The wonderful Derek Mahon comes to mind, naturally enough, as he has written many poems about abandoned places and things, most notably in his justly famous 'An Abandoned Shed In Co. Wexford' and its sequel, 'A Garage In Co. Cork', from which I've taken the following stanzas (if you haven't got Mahon's Collected, buy it immediately):

"Where did they go? South Boston? Cricklewood?
Somebody somewhere thinks of this as home,
Remembering the old pumps where they stood,
Antique now, squirting juice into a cream
Lagonda or a dung-caked tractor while
A cloud swam on a cloud-reflecting tile.

Surely a whitewashed sun-trap at the back
Gave way to hens, wild thyme, and the first few
Shadowy yards of an overgrown cart track,
Tyres in the branches such as Noah knew.
Beyond, a swoop of mountain where you heard,
Disconsolate in the haze, a single blackbird.

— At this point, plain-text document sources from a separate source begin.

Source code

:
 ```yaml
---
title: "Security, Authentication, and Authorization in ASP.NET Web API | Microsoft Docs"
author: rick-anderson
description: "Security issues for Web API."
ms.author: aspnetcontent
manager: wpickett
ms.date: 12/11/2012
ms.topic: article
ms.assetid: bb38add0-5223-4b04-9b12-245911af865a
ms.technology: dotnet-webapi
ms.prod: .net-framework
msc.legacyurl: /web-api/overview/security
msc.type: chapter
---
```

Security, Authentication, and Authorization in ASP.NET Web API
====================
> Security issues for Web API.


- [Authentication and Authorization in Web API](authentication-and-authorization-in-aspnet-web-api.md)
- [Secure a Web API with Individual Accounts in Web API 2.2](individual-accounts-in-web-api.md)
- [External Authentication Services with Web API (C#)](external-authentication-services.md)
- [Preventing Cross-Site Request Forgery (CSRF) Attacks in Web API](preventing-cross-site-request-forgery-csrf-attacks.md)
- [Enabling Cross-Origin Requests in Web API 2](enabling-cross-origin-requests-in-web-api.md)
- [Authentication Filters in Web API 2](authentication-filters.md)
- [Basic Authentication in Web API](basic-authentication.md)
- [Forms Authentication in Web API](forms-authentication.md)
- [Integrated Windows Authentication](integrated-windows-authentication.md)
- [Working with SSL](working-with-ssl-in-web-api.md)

Left to itself, the functional will cast
A death-bed glow of picturesque abandon.
The intact antiquities of the recent past,
Dropped from the retail catalogues, return
To the materials that gave rise to them
And shine with a late sacramental gleam.

A god who spent the night here once rewarded
Natural courtesy with eternal life,
Changing to petrol pumps, that they be spared
For ever there, an old man and his wife.
The virgin who escaped his dark design
Sanctions the townland from her prickly shrine."